> _Assignment_
Return, word for word, only the lines from the one containing "- dzielone odwzorowanie anonimowe" through the last line of the entries.

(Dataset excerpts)
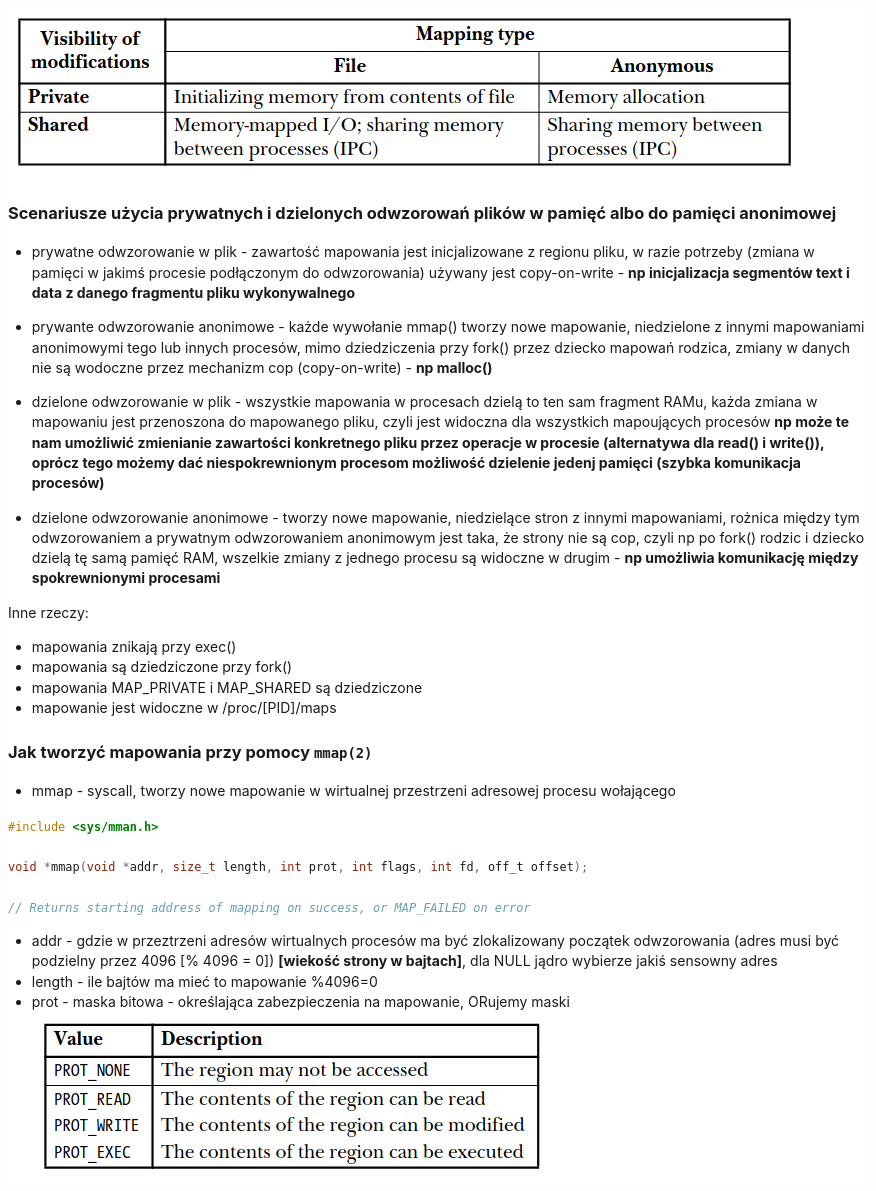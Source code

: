 ![alt text](image-2.png)

### Scenariusze użycia prywatnych i dzielonych odwzorowań plików w pamięć albo do pamięci anonimowej

- prywatne odwzorowanie w plik - zawartość mapowania jest inicjalizowane z regionu pliku, w razie potrzeby (zmiana w pamięci w jakimś procesie podłączonym do odwzorowania) używany jest copy-on-write - **np inicjalizacja segmentów text i data z danego fragmentu pliku wykonywalnego**

- prywante odwzorowanie anonimowe - każde wywołanie mmap() tworzy nowe mapowanie, niedzielone z innymi mapowaniami anonimowymi tego lub innych procesów, mimo dziedziczenia przy fork() przez dziecko mapowań rodzica, zmiany w danych nie są wodoczne przez mechanizm cop (copy-on-write) - **np malloc()**

- dzielone odwzorowanie w plik - wszystkie mapowania w procesach dzielą to ten sam fragment RAMu, każda zmiana w mapowaniu jest przenoszona do mapowanego pliku, czyli jest widoczna dla wszystkich mapoujących procesów **np może te nam umożliwić zmienianie zawartości konkretnego pliku przez operacje w procesie (alternatywa dla read() i write()), oprócz tego możemy dać niespokrewnionym procesom możliwość dzielenie jedenj pamięci (szybka komunikacja procesów)**

- dzielone odwzorowanie anonimowe - tworzy nowe mapowanie, niedzielące stron z innymi mapowaniami, rożnica między tym odwzorowaniem a prywatnym odwzorowaniem anonimowym jest taka, że strony nie są cop, czyli np po fork() rodzic i dziecko dzielą tę samą pamięć RAM, wszelkie zmiany z jednego procesu są widoczne w drugim - **np umożliwia komunikację między spokrewnionymi procesami**

Inne rzeczy:
- mapowania znikają przy exec()
- mapowania są dziedziczone przy fork()
- mapowania MAP_PRIVATE i MAP_SHARED są dziedziczone
- mapowanie jest widoczne w /proc/[PID]/maps

### Jak tworzyć mapowania przy pomocy ```mmap(2)```
- mmap - syscall, tworzy nowe mapowanie w wirtualnej przestrzeni adresowej procesu wołającego

```C
#include <sys/mman.h>

void *mmap(void *addr, size_t length, int prot, int flags, int fd, off_t offset);

// Returns starting address of mapping on success, or MAP_FAILED on error
```

- addr - gdzie w przeztrzeni adresów wirtualnych procesów ma być zlokalizowany początek odwzorowania (adres musi być podzielny przez 4096 [% 4096 = 0]) **[wiekość strony w bajtach]**, dla NULL jądro wybierze jakiś sensowny adres
- length - ile bajtów ma mieć to mapowanie %4096=0
- prot - maska bitowa - określająca zabezpieczenia na mapowanie, ORujemy maski
![alt text](image-3.png)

> _Solution_
- dzielone odwzorowanie anonimowe - tworzy nowe mapowanie, niedzielące stron z innymi mapowaniami, rożnica między tym odwzorowaniem a prywatnym odwzorowaniem anonimowym jest taka, że strony nie są cop, czyli np po fork() rodzic i dziecko dzielą tę samą pamięć RAM, wszelkie zmiany z jednego procesu są widoczne w drugim - **np umożliwia komunikację między spokrewnionymi procesami**

Inne rzeczy:
- mapowania znikają przy exec()
- mapowania są dziedziczone przy fork()
- mapowania MAP_PRIVATE i MAP_SHARED są dziedziczone
- mapowanie jest widoczne w /proc/[PID]/maps

### Jak tworzyć mapowania przy pomocy ```mmap(2)```
- mmap - syscall, tworzy nowe mapowanie w wirtualnej przestrzeni adresowej procesu wołającego

```C
#include <sys/mman.h>

void *mmap(void *addr, size_t length, int prot, int flags, int fd, off_t offset);

// Returns starting address of mapping on success, or MAP_FAILED on error
```

- addr - gdzie w przeztrzeni adresów wirtualnych procesów ma być zlokalizowany początek odwzorowania (adres musi być podzielny przez 4096 [% 4096 = 0]) **[wiekość strony w bajtach]**, dla NULL jądro wybierze jakiś sensowny adres
- length - ile bajtów ma mieć to mapowanie %4096=0
- prot - maska bitowa - określająca zabezpieczenia na mapowanie, ORujemy maski
![alt text](image-3.png)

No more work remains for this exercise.